Last week we went to see Dune. It's a pretty amazing film, the kind that you just let wash over you and experience rather than trying too hard to intellectualise. You definitely need to have seen the first part, though.
I have some news about work which I will be able to share with everyone next week… yes, I am an international man of mystery. But on Wednesday last week I gave a couple of hours training on video content strategy, something that I am surprised to realise I've been doing regularly for about 15 years. One thing I really enjoy about giving training courses is it makes me realise that I actually know quite a lot about something, and also put it all down on paper.
Because there are too many hours in the day, and because a new version of KDE Plasma is out, I spent some time installing it on my ThinkPad.

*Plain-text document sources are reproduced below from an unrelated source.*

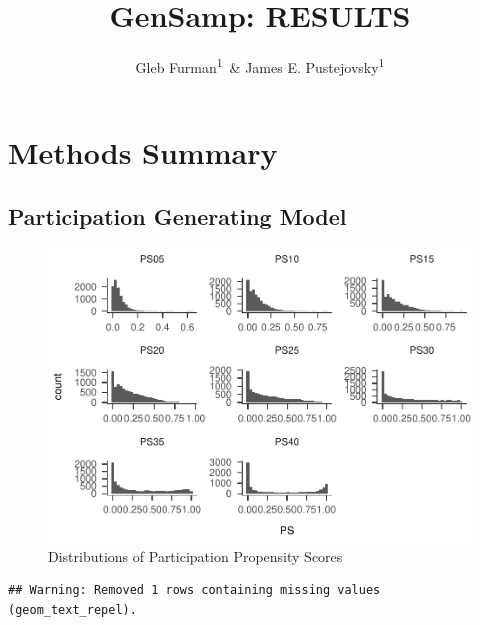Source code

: \documentclass[man,floatsintext]{apa6}
\title{GenSamp: RESULTS}
\author{Gleb Furman\textsuperscript{1}~\& James E. Pustejovsky\textsuperscript{1}}
\date{}
\affiliation{
\vspace{0.5cm}
\textsuperscript{1} University of Texas at Austin}
\begin{document}
\maketitle

\hypertarget{methods-summary}{%
\section{Methods Summary}\label{methods-summary}}

\hypertarget{participation-generating-model}{%
\subsection{Participation Generating Model}\label{participation-generating-model}}

\begin{figure}
\centering
\includegraphics{Results_files/figure-latex/unnamed-chunk-2-1.pdf}
\caption{\label{fig:unnamed-chunk-2}Distributions of Participation Propensity Scores}
\end{figure}

\begin{verbatim}
## Warning: Removed 1 rows containing missing values (geom_text_repel).
\end{verbatim}
\end{document}
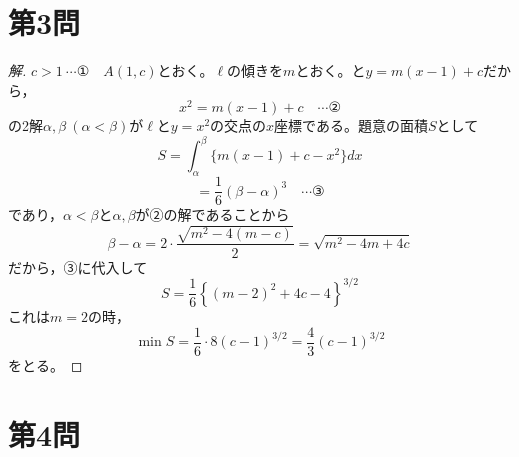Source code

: \documentclass[../main.tex]{subfiles}
\begin{document}
\newpage

\section*{第3問}

\begin{proof}[解]
  $c>1\ \cdots$①　$A(1,c)$とおく。$\ell$の傾きを$m$とおく。と$y=m(x-1)+c$だから，
  \[
    x^2=m(x-1)+c \quad\cdots\text{②}
  \]
  の2解$\alpha,\beta\ (\alpha<\beta)$が$\ell$と$y=x^2$の交点の$x$座標である。題意の面積$S$として
  \[
    S=\int_\alpha^\beta\{m(x-1)+c-x^2\}dx
  \]
  \[
    =\frac16(\beta-\alpha)^3 \quad\cdots\text{③}
  \]
  であり，$\alpha<\beta$と$\alpha,\beta$が②の解であることから
  \[
    \beta-\alpha=2\cdot\frac{\sqrt{m^2-4(m-c)}}{2}=\sqrt{m^2-4m+4c}
  \]
  だから，③に代入して
  \[
    S=\frac16\left\{(m-2)^2+4c-4\right\}^{3/2}
  \]
  これは$m=2$の時，
  \[
    \min S=\frac16\cdot8(c-1)^{3/2}=\frac43(c-1)^{3/2}
  \]
  をとる。
\end{proof}

\newpage

\section*{第4問}
\end{document}
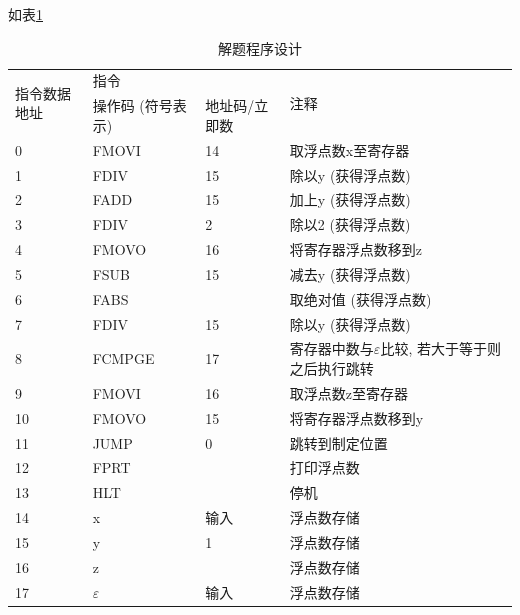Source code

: \documentclass[UTF8]{report}
\newenvironment{solution}{{\noindent\hskip 2em \bf 解 \quad}}{}
\begin{document}
\begin{solution}
    如表\ref{tab:solution}
\begin{table}[htbp]
    \centering
    \caption{解题程序设计}
      \begin{tabular}{|p{60 pt}|p{80 pt}|p{80 pt}|p{130 pt}|}
      \hline
      \multicolumn{1}{|p{60 pt}|}{\multirow{2}[4]{*}{指令数据地址}} & \multicolumn{2}{l|}{指令} & \multirow{2}[4]{*}{注释} \bigstrut\\
  \cline{2-3}  & 操作码 (符号表示) & 地址码/立即数 &  \bigstrut\\
      \hline
      0       & FMOVI   & 14      & 取浮点数x至寄存器 \bigstrut\\
      \hline
      1       & FDIV    & 15      & 除以y (获得浮点数) \bigstrut\\
      \hline
      2       & FADD    & 15      & 加上y (获得浮点数) \bigstrut\\
      \hline
      3       & FDIV    & 2       & 除以2 (获得浮点数) \bigstrut\\
      \hline
      4       & FMOVO   & 16      & 将寄存器浮点数移到z \bigstrut\\
      \hline
      5       & FSUB    & 15      & 减去y (获得浮点数) \bigstrut\\
      \hline
      6       & FABS    &         & 取绝对值 (获得浮点数) \bigstrut\\
      \hline
      7       & FDIV    & 15      & 除以y (获得浮点数) \bigstrut\\
      \hline
      8       & FCMPGE  & 17      & 寄存器中数与$\varepsilon$比较, 若大于等于则之后执行跳转 \bigstrut\\
      \hline
      9       & FMOVI   & 16      & 取浮点数z至寄存器 \bigstrut\\
      \hline
      10      & FMOVO   & 15      & 将寄存器浮点数移到y \bigstrut\\
      \hline
      11      & JUMP    & 0       & 跳转到制定位置 \bigstrut\\
      \hline
      12      & FPRT    &         & 打印浮点数 \bigstrut\\
      \hline
      13      & HLT     &         & 停机 \bigstrut\\
      \hline
      14      & x       & 输入      & 浮点数存储 \bigstrut\\
      \hline
      15      & y       & 1       & 浮点数存储 \bigstrut\\
      \hline
      16      & z       &         & 浮点数存储 \bigstrut\\
      \hline
      17      & $\varepsilon$       & 输入      & 浮点数存储 \bigstrut\\
      \hline
      \end{tabular}%
    \label{tab:solution}%
  \end{table}%
    \newpage        
\end{solution}
\end{document}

I had a bit of a play with KDE Neon -- the distribution the KDE team created to showcase the most up to date KDE packages -- but then decided to install the pre-release version of the Fedora 40 KDE spin. I've grown pretty comfortable with Fedora as a distro, and it's close enough to release to be stable.
Things I have been writing
I wrote about the future of search-driven affiliate content. The short version is, I don't think there is one, at least not to the degree that many online publishers are relying on now. In particular, I think the impact of conversation-driven search, which incorporates LLMs to create queries from natural language, will make a big difference.
Meanwhile, this week's ten blue links was a "too much Apple edition", thanks to Apple driving off a cliff while shooting itself in the foot.
Things I have been reading
This has been a slow week for reading. Having completed Burn Book I'm doing the thing I often do, which is to bounce around a couple of different books to see what sticks. I've read a little bit of Steven Sinofsky's Hardcore Software, as well as Plunder of the Commons. Too many books, too little time.